Thoughts on the Advent Calendar

Thoughts on the Advent calendar.jpg

It's been a rough start to the year, and I'm just over being ill too. Again. I've written this stiltingly, in between mega-naps and nose-blowing fits – and it's not been an easy ride to get it into this kind of shape.   

But I promised both myself and yourself that I'd stitch together my thoughts about the Advent Calendar, sooner or later. So here they are, in all their snuffly-nosed glory.


Advent Calendar?

At the end of last year I got this crazy idea to record a Christmas song each day for the whole of December up until (but not including) Christmas Day. On top of uploading a video on YouTube every single day, I also posted the chords here for said song, so you lovely folk at home could play along on ukulele, guitar, etc.

But...why bother?

Nobody gave me the idea, it came entirely from my own noodle. I'd realised some months prior that I wanted to perform songs and make videos for fun, and resolved to do so – but I was dragging my feet on it. Badly.  

Over the first few months after my epiphany, I carried out some video tests and just...didn't like any of what I saw. 

Didn't like the setup,

the angles,

the lighting,

the expressions,

the way I sit,

play,

and move.

Didn't like any of the visual stuff, really. I didn't like how skin I'm in looks Out There, to everyone else's eyes. I liked how I sounded when I sang...but that was about it. 

It's not so bad when you take a selfie, because that's a snapshot of a miniscule moment, and you can curate everything about it just so. With video, in living colour, if you're not naturally photogenic, then honestly you're kind of screwed.

I am not naturally photogenic.

I am all tits and chins.

I don't dislike myself – just how I look on camera, with all its inherent reality distortion. My face is alright, and does wonderful things, like express my emotions, or act as a canvas for my creativity – but I dislike the cold, hard reminder that while internally I feel good(ish, putting aside the chronic pain of EDS3, yo), and assume I look good(ish), the truth is that what others see doesn't necessarily match that. And we all want to think we look nice, no?

Perhaps it's compounded by the fact that the natural aging process seems to have rather accelerated of late, so I'm painfully aware of lines and jowls and sags where once there was but smooth skin that I didn't appreciate at all. I may feel much the same as 20 years ago, here in my skin, but I certainly don't look it. Others may not notice, but I do.

Perhaps it's compounded by the fact that – if I wanted external validation for my self-esteem – I'm fortunate enough to be in a decades old relationship with a beautiful boy who still can't keep his hands off me. Who tells me I'm stunning, spontaneously, every single day. I'm very lucky to have a partner so deluded, and so sweet and kind. Maybe I should work harder on myself, for myself? Maybe I've gotten lazy. Maybe my expectations (SHOCKER!) of myself are too high. Food for thought.

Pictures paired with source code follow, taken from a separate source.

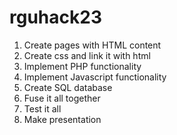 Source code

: # rguhack23

1. Create pages with HTML content
2. Create css and link it with html
3. Implement PHP functionality
4. Implement Javascript functionality
5. Create SQL database
6. Fuse it all together
7. Test it all
8. Make presentation

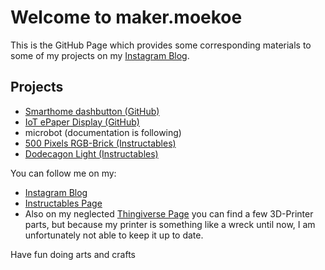 # Welcome to maker.moekoe

This is the GitHub Page which provides some corresponding materials to some of my projects on my [Instagram Blog](https://www.instagram.com/maker.moekoe/).

## Projects

- [Smarthome dashbutton (GitHub)](https://github.com/makermoekoe/Smarthome-dashbutton)
- [IoT ePaper Display (GitHub)](https://github.com/makermoekoe/IoT-ePaper-Display)
- microbot (documentation is following)
- [500 Pixels RGB-Brick (Instructables)](https://www.instructables.com/id/500-LED-Pixel-RGB-Brick/)
- [Dodecagon Light (Instructables)](https://www.instructables.com/id/Dodecagon-Light-With-RGB-Lightbulbs-and-Wifi/)


You can follow  me on my:
- [Instagram Blog](https://www.instagram.com/maker.moekoe/)
- [Instructables Page](https://www.instructables.com/member/moekoe/)
- Also on my neglected [Thingiverse Page](https://www.thingiverse.com/makermoekoe/designs) you can find a few 3D-Printer parts, but because my printer is something like a wreck until now, I am unfortunately not able to keep it up to date.

Have fun doing arts and crafts
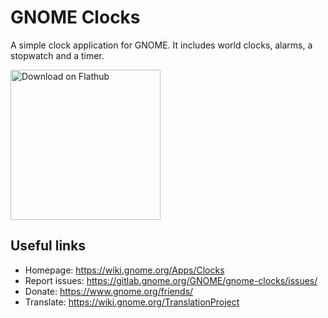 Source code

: # GNOME Clocks

A simple clock application for GNOME. It includes world clocks, alarms,
a stopwatch and a timer.

<a href='https://flathub.org/apps/details/org.gnome.clocks'><img width='240' alt='Download on Flathub' src='https://flathub.org/assets/badges/flathub-badge-i-en.png'/></a>

## Useful links

- Homepage: <https://wiki.gnome.org/Apps/Clocks>
- Report issues: <https://gitlab.gnome.org/GNOME/gnome-clocks/issues/>
- Donate: <https://www.gnome.org/friends/>
- Translate: <https://wiki.gnome.org/TranslationProject> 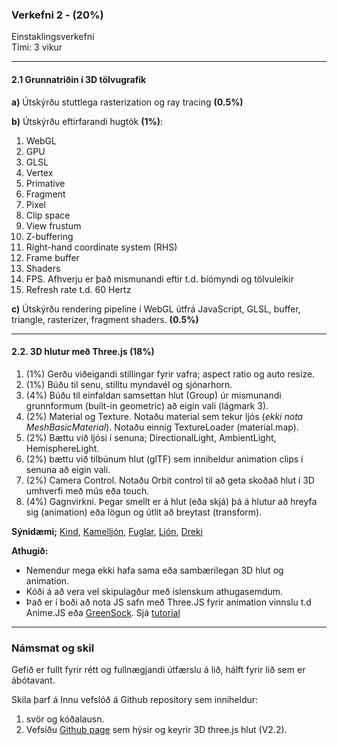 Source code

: ### Verkefni 2 - (20%)

Einstaklingsverkefni <br>
Tími: 3 vikur

---

#### 2.1 Grunnatriðin í 3D tölvugrafík 

**a)** Útskýrðu stuttlega rasterization og ray tracing **(0.5%)** <br>

**b)** Útskýrðu eftirfarandi hugtök **(1%)**: 

1.	WebGL
1.	GPU
1.	GLSL 
1.	Vertex
1.	Primative 
1.	Fragment 
1.	Pixel
1.	Clip space
1.	View frustum
1.	Z-buffering
1.	Right-hand coordinate system (RHS)
1.	Frame buffer
1.	Shaders
1.	FPS. Afhverju er það mismunandi eftir t.d. bíómyndi og tölvuleikir
1.	Refresh rate t.d. 60 Hertz
    
**c)** Útskýrðu rendering pipeline í WebGL útfrá JavaScript, GLSL, buffer, triangle, rasterizer, fragment shaders. **(0.5%)**

---

#### 2.2. 3D hlutur með Three.js (18%)

1. (1%) Gerðu viðeigandi stillingar fyrir vafra; aspect ratio og auto resize.
1. (1%) Búðu til senu, stilltu myndavél og sjónarhorn.
1. (4%) Búðu til einfaldan samsettan hlut (Group) úr mismunandi grunnformum (built-in geometric) að eigin vali (lágmark 3).
1. (2%) Material og Texture. Notaðu material sem tekur ljós (_ekki nota MeshBasicMaterial_). Notaðu einnig TextureLoader (material.map). 
1. (2%) Bættu við ljósi í senuna; DirectionalLight, AmbientLight, HemisphereLight.
1. (2%) bættu við tilbúnum hlut (glTF) sem inniheldur animation clips í senuna að eigin vali.
1. (2%) Camera Control. Notaðu Orbit control til að geta skoðað hlut í 3D umhverfi með mús eða touch.
1. (4%) Gagnvirkni. Þegar smellt er á hlut (eða skjá) þá á hlutur að hreyfa sig (animation) eða lögun og útlit að breytast (transform).

**Sýnidæmi;** [Kind](https://codepen.io/elliezen/pen/GWbBrx), [Kamelljón](https://codepen.io/elliezen/pen/evXgdE), [Fuglar](https://codepen.io/Yakudoo/pen/LVyJXw), [Ljón](https://codepen.io/Yakudoo/full/YXxmYR/), [Dreki](https://codepen.io/Yakudoo/pen/yNjRRL)
<br>

**Athugið:**<br>
- Nemendur mega ekki hafa sama eða sambærilegan 3D hlut og animation. <br>
- Kóði á að vera vel skipulagður með íslenskum athugasemdum. 
- Það er í boði að nota JS safn með Three.JS fyrir animation vinnslu t.d Anime.JS eða [GreenSock](https://greensock.com/). Sjá [tutorial](https://www.youtube.com/watch?v=6oFvqLfRnsU)

---

### Námsmat og skil
Gefið er fullt fyrir rétt og fullnægjandi útfærslu á lið, hálft fyrir lið sem er ábótavant.<br>

Skila þarf á Innu vefslóð á Github repository sem inniheldur:
1. svör og kóðalausn.
1. Vefsíðu [Github page](https://pages.github.com/) sem hýsir og keyrir 3D three.js hlut (V2.2).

In addition to all of the above, the camera adds ten pounds, and since I could already stand to lose some excess adipose, I felt I looked a puffy, weird version of myself. I did not like what I saw, but still wanted to perform. What to do when you want to feel good about making something, but you just…can’t?

What doesn't kill you...

I had begun to fall into an 'I'll start when...' mindset for my YouTube channel. 

I'll start when I feel more comfortable on camera.

I'll start when I've lost some weight.

I'll start when I feel less old and busted.

I'll start when I've gotten better at playing and singing.

I'll start when I've mastered more than a couple of strumming patterns.

I'll start...when? Later. Some other time. Not now.

In the past, I benefited from systematic desensitisation when I needed to overome crippling performance anxiety at public speaking, and quick-sharp. I decided to use the same method to get over the hurdle of procrastination I was building for myself here. And so the Advent Calendar was born: a regime of making daily videos, over an ambitious (but mercifully limited) timescale.

Videos need to be edited, though. Which meant I'd have to regard my performance repeatedly while editing, too. Putting aside all of the above, my perfectionist tendencies would be sure to show up and have me umming and aaahing over minor details forever. 

And this is where the radical acceptance came in.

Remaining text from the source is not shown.